==== EXERCISE MATERIAL

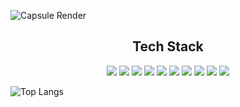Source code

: ![Capsule Render](https://capsule-render.vercel.app/api?type=venom&color=0:34eb77,100:3498eb&height=300&section=header&text=zzjae's%20Github&fontSize=60&fontColor=ffffff)

<h2 align="center">
  Tech Stack 
</h2>
<div align="center">
  <img src="https://img.shields.io/badge/html5-E34F26.svg?style=for-the-badge&logo=html5&logoColor=white" />
  <img src="https://img.shields.io/badge/css3-1572B6.svg?style=for-the-badge&logo=css3&logoColor=white" />
  <img src="https://img.shields.io/badge/javascript-F7DF1E.svg?style=for-the-badge&logo=javascript&logoColor=black" />
  <img src="https://img.shields.io/badge/typescript-3178C6.svg?style=for-the-badge&logo=typescript&logoColor=white" />
  <img src="https://img.shields.io/badge/node.js-339933.svg?style=for-the-badge&logo=node.js&logoColor=white" />
  <img src="https://img.shields.io/badge/mysql-4479A1.svg?style=for-the-badge&logo=mysql&logoColor=white" />
  <img src="https://img.shields.io/badge/tailwindcss-06B6D4.svg?style=for-the-badge&logo=tailwindcss&logoColor=white" />
  <img src="https://img.shields.io/badge/react-61DAFB?style=for-the-badge&logo=react&logoColor=white" />
  <img src="https://img.shields.io/badge/tanstack%20query-FF4154.svg?style=for-the-badge&logo=react-query&logoColor=white" />
  <img src="https://img.shields.io/badge/spring%20boot-6DB33F.svg?style=for-the-badge&logo=spring-boot&logoColor=white" />
</div>

![Top Langs](https://github-readme-stats.vercel.app/api/top-langs/?username=zzjae&layout=compact)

========

*DIRECTIONS:*
Pictures omitted, give the entries again exactly.

*RESPONSE TO THIS TASK:*
Source code

: ![Capsule Render](https://capsule-render.vercel.app/api?type=venom&color=0:34eb77,100:3498eb&height=300&section=header&text=zzjae's%20Github&fontSize=60&fontColor=ffffff)

<h2 align="center">
  Tech Stack 
</h2>
<div align="center">
  <img src="https://img.shields.io/badge/html5-E34F26.svg?style=for-the-badge&logo=html5&logoColor=white" />
  <img src="https://img.shields.io/badge/css3-1572B6.svg?style=for-the-badge&logo=css3&logoColor=white" />
  <img src="https://img.shields.io/badge/javascript-F7DF1E.svg?style=for-the-badge&logo=javascript&logoColor=black" />
  <img src="https://img.shields.io/badge/typescript-3178C6.svg?style=for-the-badge&logo=typescript&logoColor=white" />
  <img src="https://img.shields.io/badge/node.js-339933.svg?style=for-the-badge&logo=node.js&logoColor=white" />
  <img src="https://img.shields.io/badge/mysql-4479A1.svg?style=for-the-badge&logo=mysql&logoColor=white" />
  <img src="https://img.shields.io/badge/tailwindcss-06B6D4.svg?style=for-the-badge&logo=tailwindcss&logoColor=white" />
  <img src="https://img.shields.io/badge/react-61DAFB?style=for-the-badge&logo=react&logoColor=white" />
  <img src="https://img.shields.io/badge/tanstack%20query-FF4154.svg?style=for-the-badge&logo=react-query&logoColor=white" />
  <img src="https://img.shields.io/badge/spring%20boot-6DB33F.svg?style=for-the-badge&logo=spring-boot&logoColor=white" />
</div>

![Top Langs](https://github-readme-stats.vercel.app/api/top-langs/?username=zzjae&layout=compact)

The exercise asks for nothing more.